Mood: Scared

Mating in Captivity with Esther Perel November 21, 2007

Host: Armand DiMeleGuests: Esther Perel

Too much closeness can kill desire. Esther Perel, MA, LMFT, Psychotherapist and Author of “Mating in Captivity,” joins Armand to argue that intimacy and eroticism often work against each other, and that passion depends on mystery, uncertainty, and the space to want.

Fear Conditioning and the Dentist November 15, 2007

Host: Armand DiMele

Why do so many people dread the dentist? Armand DiMele uses dental fear as a window into how the brain wires pain to neutral stimuli, how that wiring buries itself under layers of displacement, and how extinction learning and reward associations can undo it.
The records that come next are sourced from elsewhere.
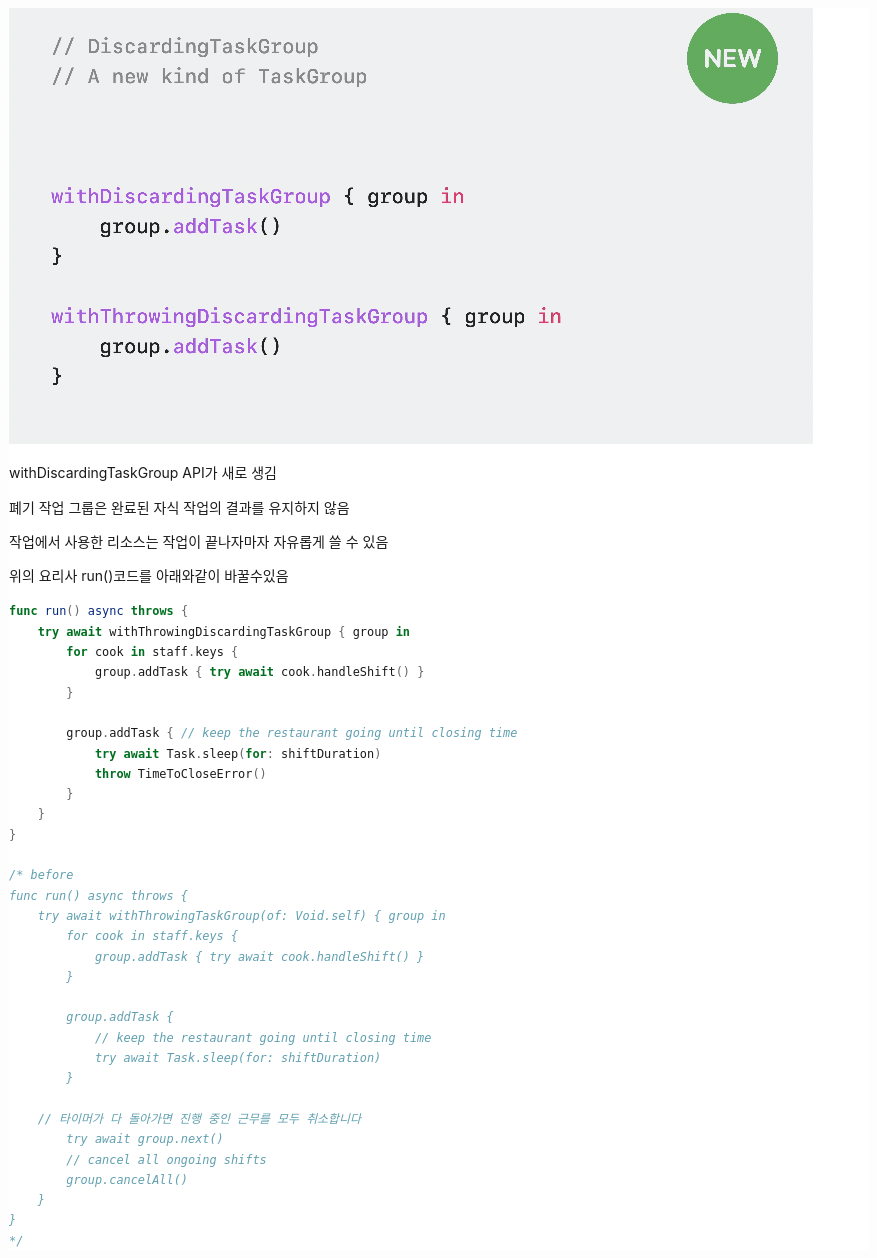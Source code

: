 ![image.png](Beyond%20the%20basics%20of%20structured%20concurrency/image%2013.png)

withDiscardingTaskGroup API가 새로 생김

폐기 작업 그룹은 완료된 자식 작업의 결과를 유지하지 않음

작업에서 사용한 리소스는 작업이 끝나자마자 자유롭게 쓸 수 있음

위의 요리사 run()코드를 아래와같이 바꿀수있음 

```swift
func run() async throws {
    try await withThrowingDiscardingTaskGroup { group in
        for cook in staff.keys {
            group.addTask { try await cook.handleShift() }
        }

        group.addTask { // keep the restaurant going until closing time
            try await Task.sleep(for: shiftDuration)
            throw TimeToCloseError()
        }
    }
}

/* before
func run() async throws {
    try await withThrowingTaskGroup(of: Void.self) { group in
        for cook in staff.keys {
            group.addTask { try await cook.handleShift() }
        }

        group.addTask {
            // keep the restaurant going until closing time
            try await Task.sleep(for: shiftDuration)
        }

    // 타이머가 다 돌아가면 진행 중인 근무를 모두 취소합니다 
        try await group.next()
        // cancel all ongoing shifts
        group.cancelAll()
    }
}
*/
```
The Flow State in Jazz with Eddie Daniels November 13, 2007

Host: Armand DiMeleGuests: Eddie Daniels, Kent Robertshaw, Mirabai

Legendary jazz clarinetist Eddie Daniels joins Armand DiMele and Dr. Kent Robertshaw, MD, Psychiatrist to explore what happens inside a musician at the moment of performance: the surrender of ego, the trust that technique will emerge, and the difference between doing and flowing. Weaves in reflections on anger, money, and how life in New Mexico changed Daniels.

Living with Chronic Pain November 7, 2007

Host: Armand DiMeleGuests: Jonna Valerio

Pain is invisible, subjective, and often disbelieved, yet it reshapes lives. Armand DiMele and studio guest Jonna Valerio examine the biology of chronic pain, the psychology of how it persists after injury heals, and how loved ones can offer genuine support without hollow advice.

How Memory Shapes Who We Love September 26, 2007

Host: Armand DiMeleGuests: Roberta Maria Patti

Why do we fall in love with the person we do? Armand DiMele and co-host Roberta Maria Patti dig into the neuroscience of early memory, tracing how the amygdala and hippocampus shape unconscious attraction long before we can consciously recall anything, and why no rational checklist can fully explain who we end up loving.

Cancer, Oxygen and Toxic Conditions with Dr. Majid Ali September 11, 2007

Host: Armand DiMeleGuests: Dr. Majid Ali

Dr. Majid Ali, Physician, presents his framework for understanding cancer through three root causes: toxic foods, toxic environment, and toxic thoughts. Broadcast on the anniversary of 9/11, this expanded WBAI fundraising edition covers enzyme therapies, bowel and liver detox, and the case for patient self-education as a counterweight to fear.

Sleep Sex and Human Difference September 6, 2007

Host: Armand DiMele

Every person’s inner life is radically different, and sleep is where that strangeness shows most clearly. Armand DiMele moves from the diversity of human experience into the territory of sexomnia, narcoleptic false memories of childhood assault, and Ambien’s surprising links to hypersexuality and compulsive night eating.

The Animal Desire to Get High with Ed Elkin September 5, 2007

Host: Armand DiMeleGuests: Ed Elkin, Roberta Maria Acchi

Every living creature seeks altered states, from caffeine-loving goats to alcohol-raiding elephants. Armand DiMele and guest Ed Elkin, a longtime humanistic psychology colleague living in a shamanic community in California, trace how psychedelics open perceptual doors that yoga, meditation, and creativity can then walk through without chemicals.

Hormones Running Your Life September 4, 2007

Host: Armand DiMele

Prolactin, dopamine, and serotonin shape your mood, sex drive, and sleep far more than your conscious choices do. Armand DiMele explains how post-orgasmic prolactin surge explains the sleep-after-sex dynamic, why falling asleep to a flashing TV rewires your brain, and how sugar sabotages rest. Caller Adam’s relationship tension brings the biochemistry home.

What Post-Traumatic Stress Really Means August 29, 2007

Host: Armand DiMele

The PTSD diagnosis has been stretched so far that almost anyone can qualify. Armand DiMele traces the term from Civil War battle fatigue to 9/11 relief clinics, unpacking the three core symptoms and arguing that real trauma is rarer, and more specific, than the culture now assumes.